Monday, 23 January 2012

"Halo: CEA": Review

by Alex Hill


Halo: Combat Evolved has not aged as well as I thought it would. Playing it again, it's clear to me that it was good for its time. It was the next stepping stone after the Goldeneyes and Perfect Dark of the N64 era... Wait, can games about shooting people in the face have their "Renaissance"? Halo said goodbye to all of that, and while the series focused on making the immediate "game-feel"(as Egoraptor once put it) more fine-tuned, it sacrificed just about everything else to get to where we are now:

A screeching, prepubescent cesspool, the graveyard of creativity in video games.

343 Industries decided to test the waters of their new-found charge by going back to the game that made Bungie the luckiest hacks in the business. By 2001 standards, Halo: CE did contribute something. It further demystified the First-Person Shooter for consoles, a genre which many thought could not be done without a keyboard and mouse. Perhaps they were really saying "should not".
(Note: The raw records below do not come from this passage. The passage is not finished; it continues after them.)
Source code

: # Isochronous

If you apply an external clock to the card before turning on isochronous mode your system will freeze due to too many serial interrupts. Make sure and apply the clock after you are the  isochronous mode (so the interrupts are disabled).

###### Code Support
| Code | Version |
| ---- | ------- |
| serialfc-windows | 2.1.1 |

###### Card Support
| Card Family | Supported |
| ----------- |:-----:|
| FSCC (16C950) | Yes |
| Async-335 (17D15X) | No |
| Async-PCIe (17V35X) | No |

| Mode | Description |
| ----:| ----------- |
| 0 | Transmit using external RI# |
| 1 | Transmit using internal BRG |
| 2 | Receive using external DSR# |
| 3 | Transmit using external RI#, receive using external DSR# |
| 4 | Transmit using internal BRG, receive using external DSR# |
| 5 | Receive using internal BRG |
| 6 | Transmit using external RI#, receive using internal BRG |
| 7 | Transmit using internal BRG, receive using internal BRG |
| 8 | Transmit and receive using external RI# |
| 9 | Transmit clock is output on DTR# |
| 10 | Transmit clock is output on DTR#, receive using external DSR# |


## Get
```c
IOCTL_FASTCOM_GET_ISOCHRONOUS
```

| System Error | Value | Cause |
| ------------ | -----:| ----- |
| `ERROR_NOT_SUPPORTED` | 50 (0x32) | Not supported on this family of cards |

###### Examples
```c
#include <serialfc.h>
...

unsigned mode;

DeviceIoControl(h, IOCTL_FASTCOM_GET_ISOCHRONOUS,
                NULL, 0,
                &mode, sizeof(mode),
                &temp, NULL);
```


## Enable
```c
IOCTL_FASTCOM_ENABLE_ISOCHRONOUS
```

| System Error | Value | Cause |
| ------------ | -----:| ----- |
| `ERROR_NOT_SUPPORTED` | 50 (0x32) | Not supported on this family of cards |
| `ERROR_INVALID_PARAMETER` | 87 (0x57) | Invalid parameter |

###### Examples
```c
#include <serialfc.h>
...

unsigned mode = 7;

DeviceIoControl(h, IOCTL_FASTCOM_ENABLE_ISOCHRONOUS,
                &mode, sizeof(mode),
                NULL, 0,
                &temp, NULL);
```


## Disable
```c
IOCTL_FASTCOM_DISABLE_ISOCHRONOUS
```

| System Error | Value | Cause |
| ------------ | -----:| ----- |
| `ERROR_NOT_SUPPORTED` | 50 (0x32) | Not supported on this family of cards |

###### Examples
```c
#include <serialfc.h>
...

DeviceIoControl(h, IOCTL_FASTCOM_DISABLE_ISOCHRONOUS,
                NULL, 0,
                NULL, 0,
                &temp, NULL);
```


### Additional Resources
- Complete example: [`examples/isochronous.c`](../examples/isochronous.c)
A simple concept, bolstered by the promise of a very deep-reaching mythology. We didn't learn a whole lot about the aliens, or the Flood, or their ancestors and motivations. But through the environment, the soundtrack and the character "343 Guilty Spark" (Tim Dabado), it cleverly tricked me into thinking there was more going under the surface, and that the immediate gunfire and explosions were a small part in a much bigger series of events. A star among the night's sky. I resented Halo 2 for reducing this awe and mystery to an over-theatrical political struggle. Sometimes it's more fun to wonder.

Both of these screenshots have more colour than Reach.

The best new addition to this old horse isn't the updated visual clarity, or the orchestrated soundtrack(both of which are impressive in their own right). There are now hidden "Terminals", short expository movies that take place from Guilty Spark's point of view leading up to the game, while dropping hints about where this series is going. With one perspective exception: a Terminal which shows us the agonizing last moments of a pretty decent guy.

It's obvious they wanted to preserve the game and present it as it was, leaving the upgrades as an option. While there is something to be said for preserving history, I wish they'd included some of the more recent additions modern FPS games have enjoyed. Like having onscreen text that's readable, or being able to choose ahead of time which part of the stage you'd like to jump into. I never had a problem with the copy+paste mentality of the Halo levels, in fact I enjoyed playing them. I just didn't realize until recently how long the stages were. Not until I had to marathon through the whole damned thing just to get to that one spot I was looking for.

Maybe they could have retconned this guy some personality?

And while being shot through walls in Reach is infuriating on its own, I'm not sure I'd call it an improvement to spontaneously explode without warning, which happens far too often here. Seriously. No enemies, full shields and health, just walking from one place to the next and them KABLOOM. "You're not swearing enough...", I'm sure the game would say, " now you die for no reason."

In any case, this iteration at least had a plucky confidence to it that later entries lack. It's hard to tell how 343 Industries will handle this franchise. I've always felt it showed more promise than its reckless guardians would allow. It's like watching a child taken from an abusive parent's custody. Maybe after it takes some time to recover and gets used to its foster parents, that green doofus will surprise us.